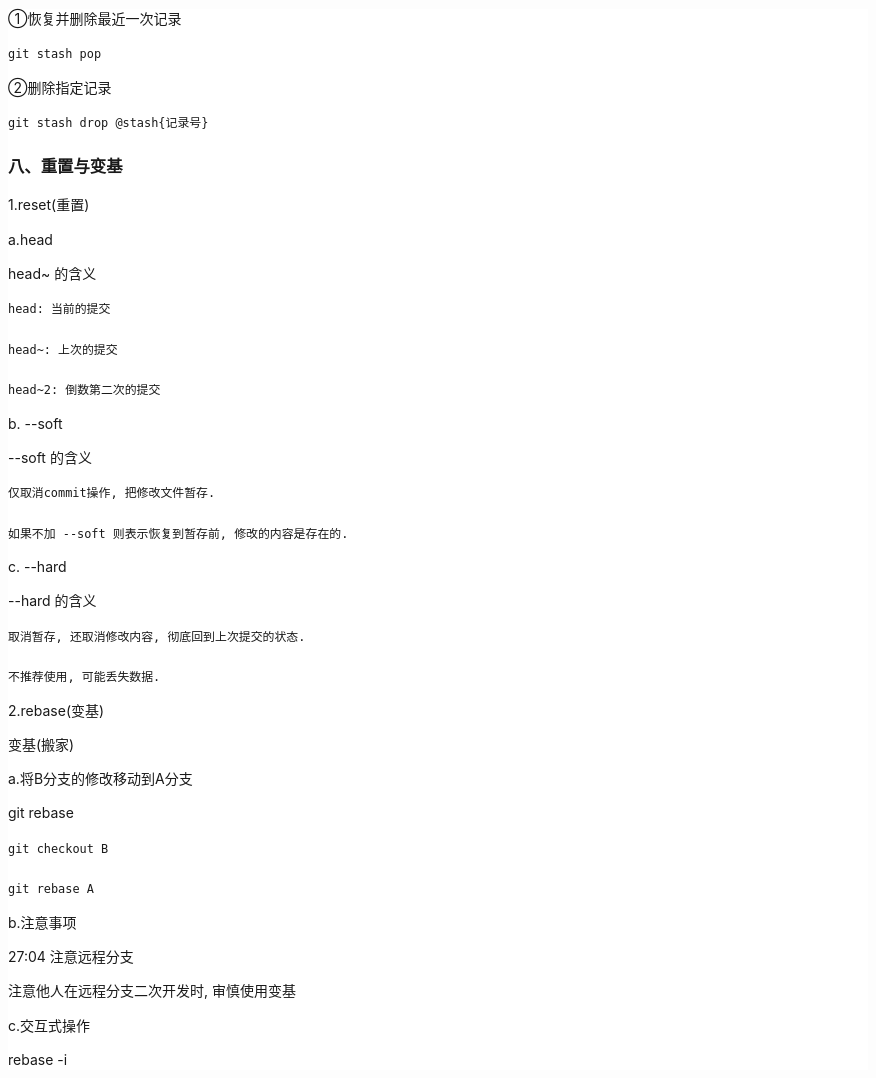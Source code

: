 ①恢复并删除最近一次记录
```
git stash pop
```
②删除指定记录
```
git stash drop @stash{记录号}
```

### 八、重置与变基

1.reset(重置)

a.head

head~ 的含义

	head: 当前的提交

	head~: 上次的提交

	head~2: 倒数第二次的提交

b. --soft

--soft 的含义

	仅取消commit操作, 把修改文件暂存.

	如果不加 --soft 则表示恢复到暂存前, 修改的内容是存在的.

c. --hard

--hard 的含义

	取消暂存, 还取消修改内容, 彻底回到上次提交的状态.

	不推荐使用, 可能丢失数据.


2.rebase(变基)

变基(搬家)

a.将B分支的修改移动到A分支


git rebase
﻿

	git checkout B

	git rebase A


b.注意事项


27:04
注意远程分支

注意他人在远程分支二次开发时, 审慎使用变基


c.交互式操作

rebase -i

§

» INSTRUCTIONS TO FOLLOW: Among the lines of the records, copy out each one that contains the word "head".

» ANSWER FOR THIS EXERCISE:
a.head
head~ 的含义
	head: 当前的提交
	head~: 上次的提交
	head~2: 倒数第二次的提交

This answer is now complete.